Cyclooxygenases (COX-1 and COX-2) are key enzymes in the conversion of arachidonic acid to prostaglandins and other lipid mediators. Because it can be induced by inflammatory stimuli, COX-2 has been classically considered as the most appropriate target for anti-inflammatory drugs. However, recent data indicate that COX-2 can mediate neuroprotection and that COX-1 is a major player in the neuroinflammatory process. We discuss the specific contributions of COX-1 and COX-2 in various neurodegenerative diseases and in models of neuroinflammation. We suggest that, owing to its predominant localization in microglia, COX-1 might be the major player in neuroinflammation, whereas COX-2, which is localized in neurons, might have a major role in models in which the neurons are directly challenged. Overall, the benefit of using COX-2 inhibitors should be carefully evaluated and COX-1 preferential inhibitors should be further investigated as a potential therapeutic approach in neurodegenerative diseases with an inflammatory component.

Figure 1

Microglia-initiated inflammatory cascade and neuronal injury. Various stimuli can target microglia, including LPS, Aβ and prion. In particular, the interaction of LPS with TLR4–CD14 can trigger intracellular signaling cascades (e.g.
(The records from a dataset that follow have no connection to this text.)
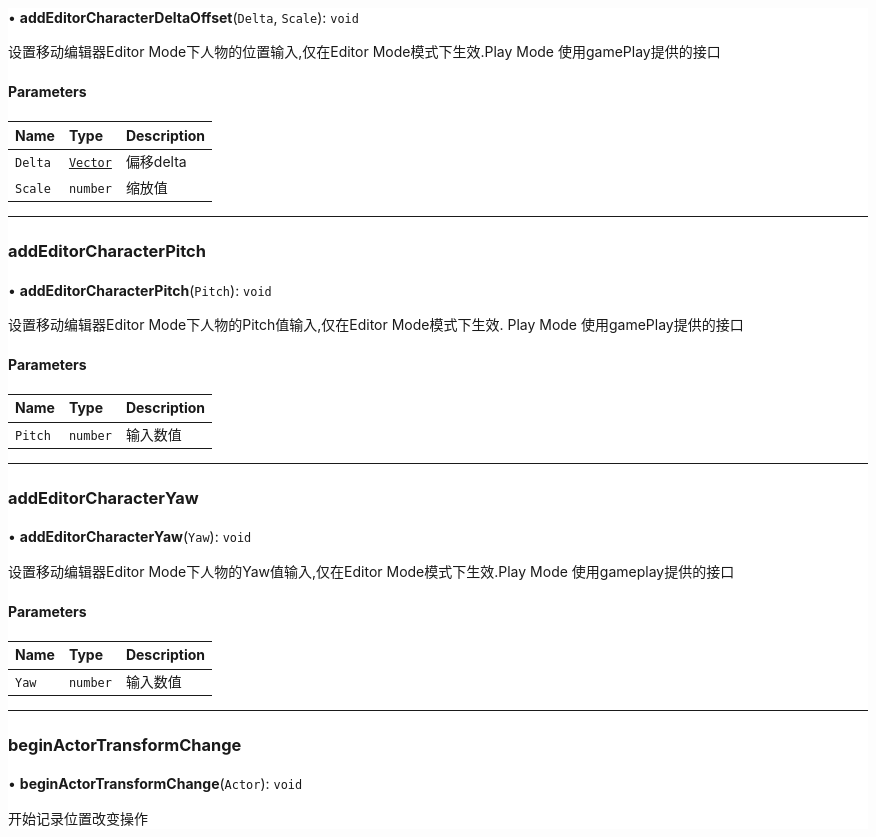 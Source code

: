 • **addEditorCharacterDeltaOffset**(`Delta`, `Scale`): `void` <Badge type="tip" text="client" />

设置移动编辑器Editor Mode下人物的位置输入,仅在Editor Mode模式下生效.Play Mode 使用gamePlay提供的接口


#### Parameters

| Name | Type | Description |
| :------ | :------ | :------ |
| `Delta` | [`Vector`](mw.Vector.md) |  偏移delta |
| `Scale` | `number` |  缩放值 |


___

### addEditorCharacterPitch <Score text="addEditorCharacterPitch" /> 

• **addEditorCharacterPitch**(`Pitch`): `void` <Badge type="tip" text="client" />

设置移动编辑器Editor Mode下人物的Pitch值输入,仅在Editor Mode模式下生效. Play Mode 使用gamePlay提供的接口


#### Parameters

| Name | Type | Description |
| :------ | :------ | :------ |
| `Pitch` | `number` | 输入数值 |


___

### addEditorCharacterYaw <Score text="addEditorCharacterYaw" /> 

• **addEditorCharacterYaw**(`Yaw`): `void` <Badge type="tip" text="client" />

设置移动编辑器Editor Mode下人物的Yaw值输入,仅在Editor Mode模式下生效.Play Mode 使用gameplay提供的接口


#### Parameters

| Name | Type | Description |
| :------ | :------ | :------ |
| `Yaw` | `number` |  输入数值 |


___

### beginActorTransformChange <Score text="beginActorTransformChange" /> 

• **beginActorTransformChange**(`Actor`): `void` <Badge type="tip" text="client" />

开始记录位置改变操作
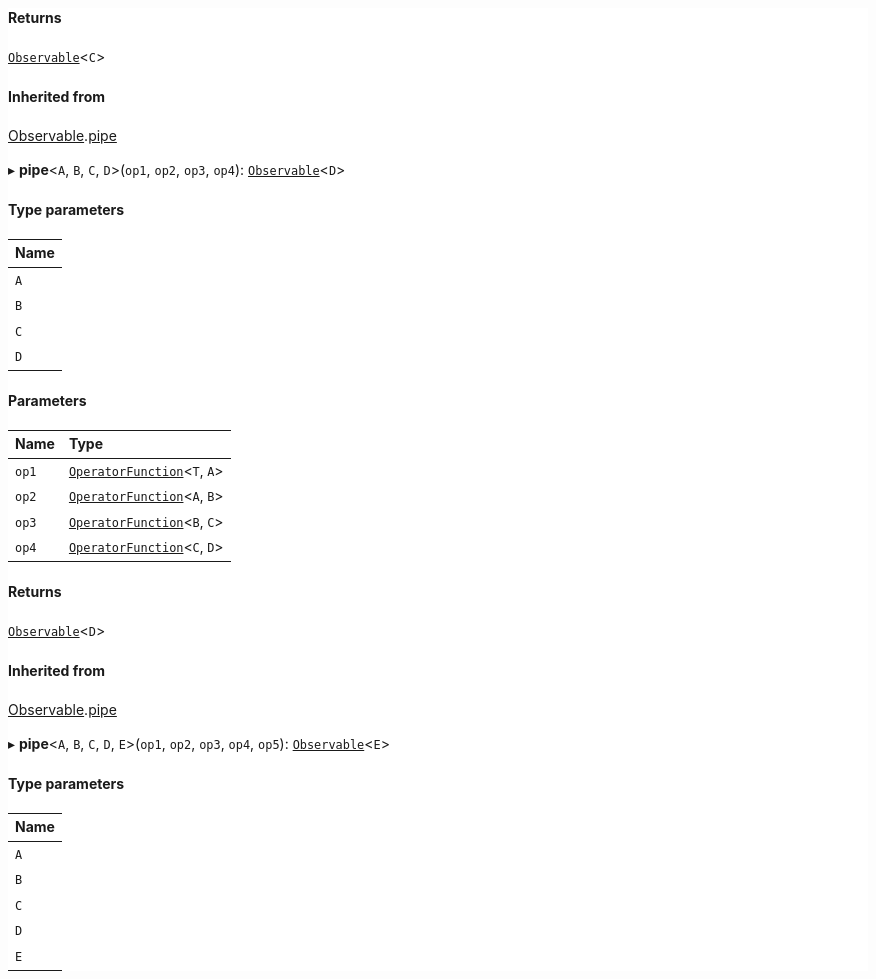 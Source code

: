 #### Returns

[`Observable`](../classes/RxJS.Observable.md)<`C`\>

#### Inherited from

[Observable](../classes/RxJS.Observable.md).[pipe](../classes/RxJS.Observable.md#pipe)

▸ **pipe**<`A`, `B`, `C`, `D`\>(`op1`, `op2`, `op3`, `op4`): [`Observable`](../classes/RxJS.Observable.md)<`D`\>

#### Type parameters

| Name |
| :------ |
| `A` |
| `B` |
| `C` |
| `D` |

#### Parameters

| Name | Type |
| :------ | :------ |
| `op1` | [`OperatorFunction`](RxJS.OperatorFunction.md)<`T`, `A`\> |
| `op2` | [`OperatorFunction`](RxJS.OperatorFunction.md)<`A`, `B`\> |
| `op3` | [`OperatorFunction`](RxJS.OperatorFunction.md)<`B`, `C`\> |
| `op4` | [`OperatorFunction`](RxJS.OperatorFunction.md)<`C`, `D`\> |

#### Returns

[`Observable`](../classes/RxJS.Observable.md)<`D`\>

#### Inherited from

[Observable](../classes/RxJS.Observable.md).[pipe](../classes/RxJS.Observable.md#pipe)

▸ **pipe**<`A`, `B`, `C`, `D`, `E`\>(`op1`, `op2`, `op3`, `op4`, `op5`): [`Observable`](../classes/RxJS.Observable.md)<`E`\>

#### Type parameters

| Name |
| :------ |
| `A` |
| `B` |
| `C` |
| `D` |
| `E` |
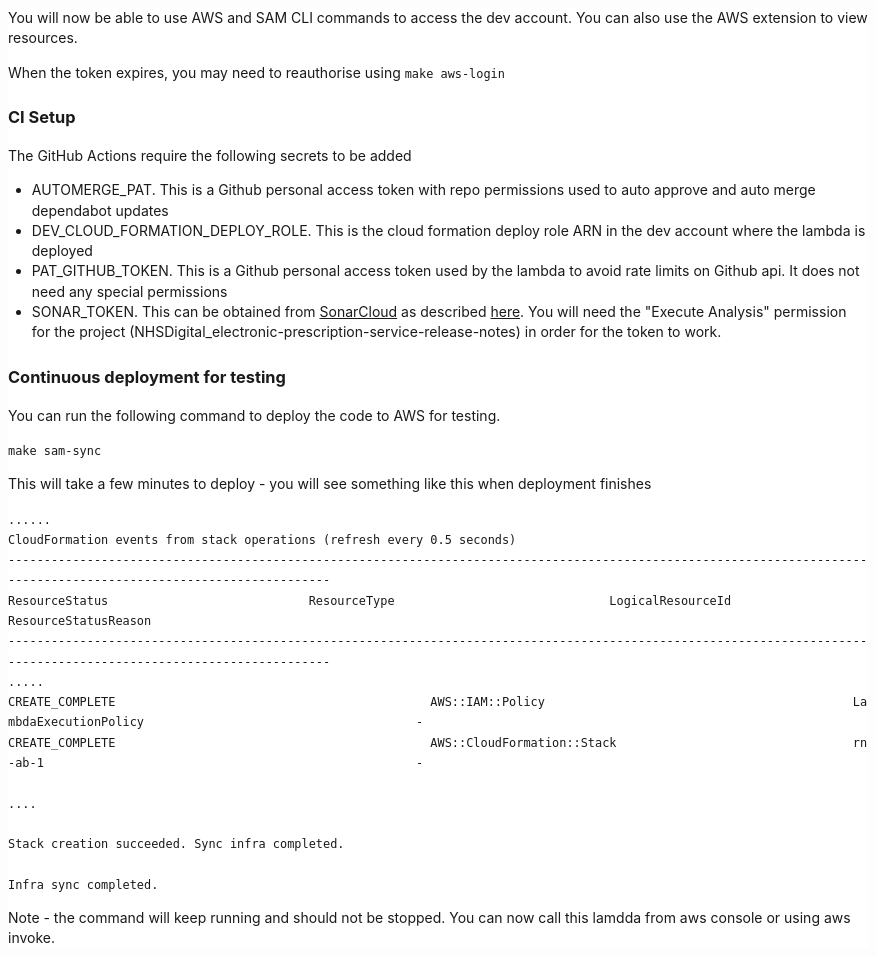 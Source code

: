 You will now be able to use AWS and SAM CLI commands to access the dev account. You can also use the AWS extension to view resources.

When the token expires, you may need to reauthorise using `make aws-login`

### CI Setup

The GitHub Actions require the following secrets to be added

- AUTOMERGE_PAT. This is a Github personal access token with repo permissions used to auto approve and auto merge dependabot updates
- DEV_CLOUD_FORMATION_DEPLOY_ROLE. This is the cloud formation deploy role ARN in the dev account where the lambda is deployed
- PAT_GITHUB_TOKEN. This is a Github personal access token used by the lambda to avoid rate limits on Github api. It does not need any special permissions
- SONAR_TOKEN. This can be obtained from [SonarCloud](https://sonarcloud.io/)
  as described [here](https://docs.sonarsource.com/sonarqube/latest/user-guide/user-account/generating-and-using-tokens/).
  You will need the "Execute Analysis" permission for the project (NHSDigital_electronic-prescription-service-release-notes) in order for the token to work.

### Continuous deployment for testing

You can run the following command to deploy the code to AWS for testing.

```
make sam-sync
```

This will take a few minutes to deploy - you will see something like this when deployment finishes

```
......
CloudFormation events from stack operations (refresh every 0.5 seconds)
---------------------------------------------------------------------------------------------------------------------------------------------------------------------
ResourceStatus                            ResourceType                              LogicalResourceId                         ResourceStatusReason
---------------------------------------------------------------------------------------------------------------------------------------------------------------------
.....
CREATE_COMPLETE                                            AWS::IAM::Policy                                           LambdaExecutionPolicy                                      -
CREATE_COMPLETE                                            AWS::CloudFormation::Stack                                 rn-ab-1                                                    -

....

Stack creation succeeded. Sync infra completed.

Infra sync completed.
```

Note - the command will keep running and should not be stopped.
You can now call this lamdda from aws console or using aws invoke.
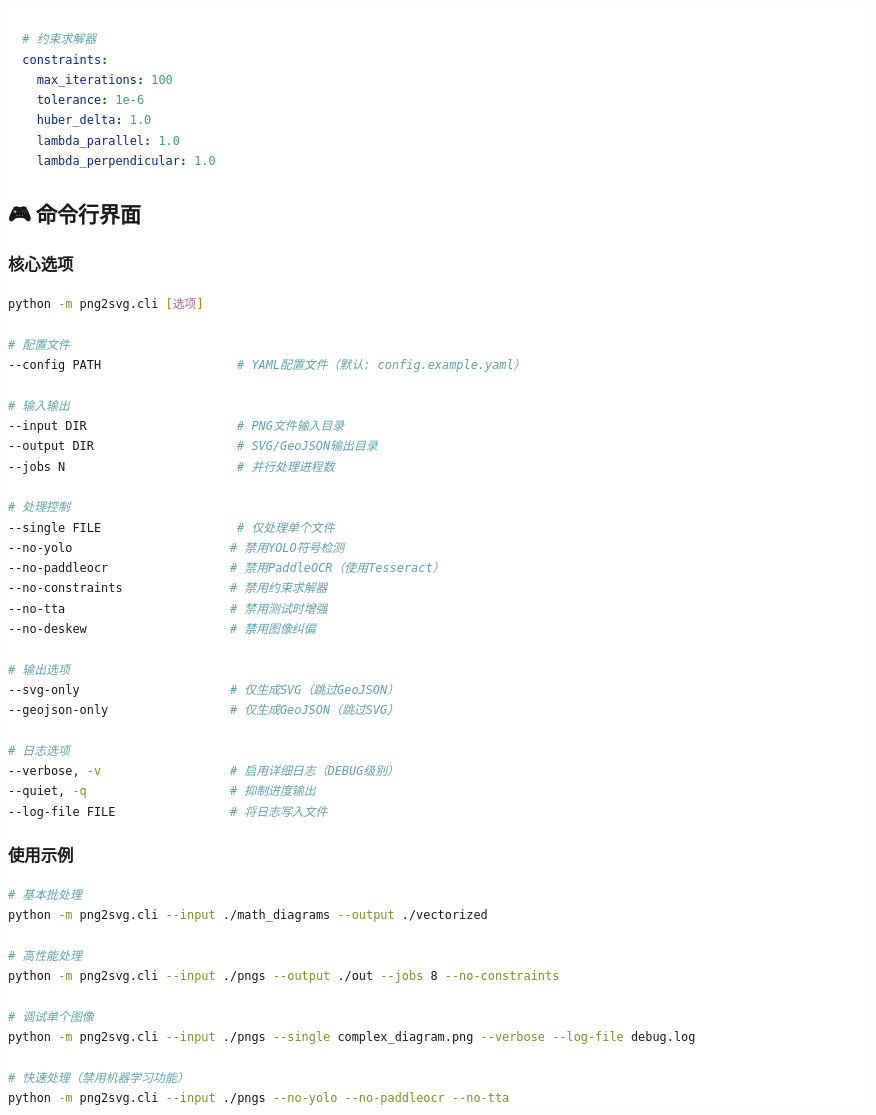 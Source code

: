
 ```yaml
    
  # 约束求解器
  constraints:
    max_iterations: 100
    tolerance: 1e-6
    huber_delta: 1.0
    lambda_parallel: 1.0
    lambda_perpendicular: 1.0
```

## 🎮 命令行界面

### 核心选项

```bash
python -m png2svg.cli [选项]

# 配置文件
--config PATH                   # YAML配置文件（默认: config.example.yaml）

# 输入输出
--input DIR                     # PNG文件输入目录
--output DIR                    # SVG/GeoJSON输出目录
--jobs N                        # 并行处理进程数

# 处理控制
--single FILE                   # 仅处理单个文件
--no-yolo                      # 禁用YOLO符号检测
--no-paddleocr                 # 禁用PaddleOCR（使用Tesseract）
--no-constraints               # 禁用约束求解器
--no-tta                       # 禁用测试时增强
--no-deskew                    # 禁用图像纠偏

# 输出选项
--svg-only                     # 仅生成SVG（跳过GeoJSON）
--geojson-only                 # 仅生成GeoJSON（跳过SVG）

# 日志选项
--verbose, -v                  # 启用详细日志（DEBUG级别）
--quiet, -q                    # 抑制进度输出
--log-file FILE                # 将日志写入文件
```

### 使用示例

```bash
# 基本批处理
python -m png2svg.cli --input ./math_diagrams --output ./vectorized

# 高性能处理
python -m png2svg.cli --input ./pngs --output ./out --jobs 8 --no-constraints

# 调试单个图像
python -m png2svg.cli --input ./pngs --single complex_diagram.png --verbose --log-file debug.log

# 快速处理（禁用机器学习功能）
python -m png2svg.cli --input ./pngs --no-yolo --no-paddleocr --no-tta
```
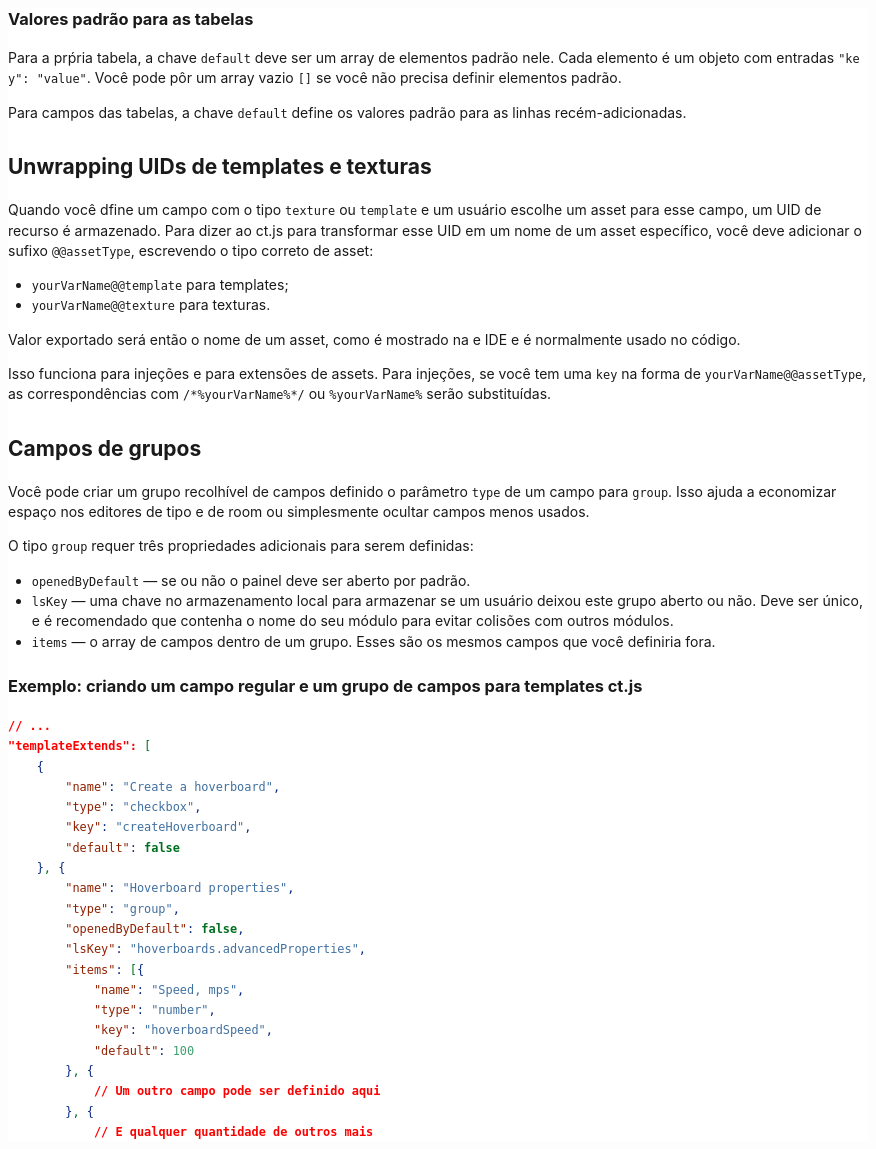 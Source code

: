 ### Valores padrão para as tabelas

Para a prṕria tabela, a chave `default` deve ser um array de elementos padrão nele. Cada elemento é um objeto com entradas `"key": "value"`. Você pode pôr um array vazio `[]` se você não precisa definir elementos padrão.

Para campos das tabelas, a chave `default` define os valores padrão para as linhas recém-adicionadas.

## Unwrapping UIDs de templates e texturas

Quando você dfine um campo com o tipo `texture` ou `template` e um usuário escolhe um asset para esse campo, um UID de recurso é armazenado. Para dizer ao ct.js para transformar esse UID em um nome de um asset específico, você deve adicionar o sufixo `@@assetType`, escrevendo o tipo correto de asset:

* `yourVarName@@template` para templates;
* `yourVarName@@texture` para texturas.

Valor exportado será então o nome de um asset, como é mostrado na e IDE e é normalmente usado no código.

Isso funciona para injeções e para extensões de assets. Para injeções, se você tem uma `key` na forma de `yourVarName@@assetType`, as correspondências com `/*%yourVarName%*/` ou `%yourVarName%` serão substituídas.

## Campos de grupos

Você pode criar um grupo recolhível de campos definido o parâmetro `type` de um campo para `group`. Isso ajuda a economizar espaço nos editores de tipo e de room ou simplesmente ocultar campos menos usados.

O tipo `group` requer três propriedades adicionais para serem definidas:

* `openedByDefault` — se ou não o painel deve ser aberto por padrão.
* `lsKey` — uma chave no armazenamento local para armazenar se um usuário deixou este grupo aberto ou não. Deve ser único, e é recomendado que contenha o nome do seu módulo para evitar colisões com outros módulos.
* `items` — o array de campos dentro de um grupo. Esses são os mesmos campos que você definiria fora.

### Exemplo: criando um campo regular e um grupo de campos para templates ct.js

```json
// ...
"templateExtends": [
    {
        "name": "Create a hoverboard",
        "type": "checkbox",
        "key": "createHoverboard",
        "default": false
    }, {
        "name": "Hoverboard properties",
        "type": "group",
        "openedByDefault": false,
        "lsKey": "hoverboards.advancedProperties",
        "items": [{
            "name": "Speed, mps",
            "type": "number",
            "key": "hoverboardSpeed",
            "default": 100
        }, {
            // Um outro campo pode ser definido aqui
        }, {
            // E qualquer quantidade de outros mais
``` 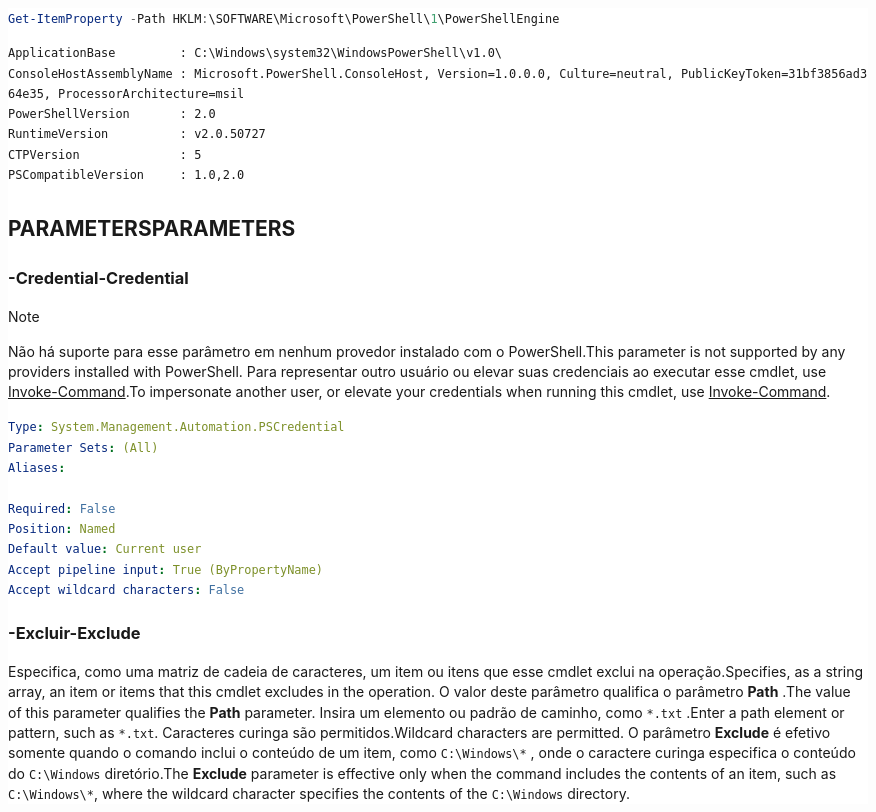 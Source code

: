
 ```powershell
Get-ItemProperty -Path HKLM:\SOFTWARE\Microsoft\PowerShell\1\PowerShellEngine
```

```output
ApplicationBase         : C:\Windows\system32\WindowsPowerShell\v1.0\
ConsoleHostAssemblyName : Microsoft.PowerShell.ConsoleHost, Version=1.0.0.0, Culture=neutral, PublicKeyToken=31bf3856ad364e35, ProcessorArchitecture=msil
PowerShellVersion       : 2.0
RuntimeVersion          : v2.0.50727
CTPVersion              : 5
PSCompatibleVersion     : 1.0,2.0
```

## <span data-ttu-id="0bcbd-131">PARAMETERS</span><span class="sxs-lookup"><span data-stu-id="0bcbd-131">PARAMETERS</span></span>

### <span data-ttu-id="0bcbd-132">-Credential</span><span class="sxs-lookup"><span data-stu-id="0bcbd-132">-Credential</span></span>

> [!NOTE]
> <span data-ttu-id="0bcbd-133">Não há suporte para esse parâmetro em nenhum provedor instalado com o PowerShell.</span><span class="sxs-lookup"><span data-stu-id="0bcbd-133">This parameter is not supported by any providers installed with PowerShell.</span></span>
> <span data-ttu-id="0bcbd-134">Para representar outro usuário ou elevar suas credenciais ao executar esse cmdlet, use [Invoke-Command](../Microsoft.PowerShell.Core/Invoke-Command.md).</span><span class="sxs-lookup"><span data-stu-id="0bcbd-134">To impersonate another user, or elevate your credentials when running this cmdlet, use [Invoke-Command](../Microsoft.PowerShell.Core/Invoke-Command.md).</span></span>

```yaml
Type: System.Management.Automation.PSCredential
Parameter Sets: (All)
Aliases:

Required: False
Position: Named
Default value: Current user
Accept pipeline input: True (ByPropertyName)
Accept wildcard characters: False
```

### <span data-ttu-id="0bcbd-135">-Excluir</span><span class="sxs-lookup"><span data-stu-id="0bcbd-135">-Exclude</span></span>

<span data-ttu-id="0bcbd-136">Especifica, como uma matriz de cadeia de caracteres, um item ou itens que esse cmdlet exclui na operação.</span><span class="sxs-lookup"><span data-stu-id="0bcbd-136">Specifies, as a string array, an item or items that this cmdlet excludes in the operation.</span></span> <span data-ttu-id="0bcbd-137">O valor deste parâmetro qualifica o parâmetro **Path** .</span><span class="sxs-lookup"><span data-stu-id="0bcbd-137">The value of this parameter qualifies the **Path** parameter.</span></span> <span data-ttu-id="0bcbd-138">Insira um elemento ou padrão de caminho, como `*.txt` .</span><span class="sxs-lookup"><span data-stu-id="0bcbd-138">Enter a path element or pattern, such as `*.txt`.</span></span> <span data-ttu-id="0bcbd-139">Caracteres curinga são permitidos.</span><span class="sxs-lookup"><span data-stu-id="0bcbd-139">Wildcard characters are permitted.</span></span> <span data-ttu-id="0bcbd-140">O parâmetro **Exclude** é efetivo somente quando o comando inclui o conteúdo de um item, como `C:\Windows\*` , onde o caractere curinga especifica o conteúdo do `C:\Windows` diretório.</span><span class="sxs-lookup"><span data-stu-id="0bcbd-140">The **Exclude** parameter is effective only when the command includes the contents of an item, such as `C:\Windows\*`, where the wildcard character specifies the contents of the `C:\Windows` directory.</span></span>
NF-κB, MAPKs and JAK–STAT), leading to microglial activation and transcriptional induction of downstream proinflammatory mediators, including iNOS, NADPH oxidase and COX-2, and the subsequent release of cytokines (e.g. IL-1β, IL-6 and TNF-α), chemokines (e.g. MCP-1), nitric oxide and PGs, which are associated with neuroinflammation. Because COX-1 is constitutively expressed in microglia, it functions as the primary source of PGs in the early phase of inflammation. LPS and other inflammatory stimuli also activate MMPs, which regulate BBB permeability and, consequently, cause infiltration of peripheral leukocytes into the brain. Recruitment of peripheral leukocyte exacerbates the inflammatory response and results in neuronal damage. Abbreviations: BBB, blood–brain barrier; COX, cyclooxygenase; IL-1β, interleukin-1β; iNOS, inducible nitric oxidase synthase; LPS, lipopolysaccharide; MCP-1, monocyte chemotactic protein 1; MMPs, matrix metalloproteinases; TLR4, toll-like receptor 4; TNF-α, tumor necrosis factor α.

Figure 2

The COX metabolic pathway of arachidonic acid (AA). In resting cells, AA is stored in an esterified form within the cell membrane phospholipids. Upon stimulation by neurotransmitters, neuromodulators or inflammatory stimuli, AA is released in its unesterified form from phospholipids and metabolized by different enzymes. Both COX-1 and COX-2 catalyze the stepwise conversion of AA into two short-lived intermediates, PGG₂ and PGH₂. PGH₂ is then metabolized to a variety of PGs and related compounds (collectively referred to as prostanoids; PGD₂, PGE₂, PGF_2α, PGI₂ and TXA₂) by the activity of specific terminal enzymes. These PGs can modulate physiological and pathological cellular functions by interacting with specific presynaptic or postsynaptic PG receptors expressed in the brain (i.e. DP1–2. EP1–4, FPα,β and IP). NSAIDs, a widely used class of anti-inflammatory drugs including ibuprofen, indomethacin and naproxen, can inhibit both COX-1 and COX-2 activity and alleviate pain and inflammation. Abbreviations: AA, arachidonic acid; COX, cyclooxygenase; PGH₂, prostaglandin H₂; PGI₂, prostacyclin; TXB₂, thromboxane B₂; NSAIDs, nonsteroidal anti-inflammatory drugs.

Figure 3

COX-mediated neurotoxicity or neuroprotection and downstream cellular events depend on whether the neuroinflammatory response is a primary (a) or a secondary response (b). COX-1 is predominantly localized in microglia and, thus, can immediately secrete PGs in response to inflammatory stimuli. Thus, COX-1 inhibition in primary neuroinflammation can attenuate the neuroinflammatory response. By contrast, COX-2, which is mainly localized in pyramidal neurons, contributes predominantly to increased PG synthesis in response to insults that directly challenge neurons, such as in ischemic and excitotoxic conditions. Under these circumstances, COX-2 inhibition can be beneficial in the early phase, whereas in the secondary neuroinflammatory response COX-1 inhibition might also be beneficial.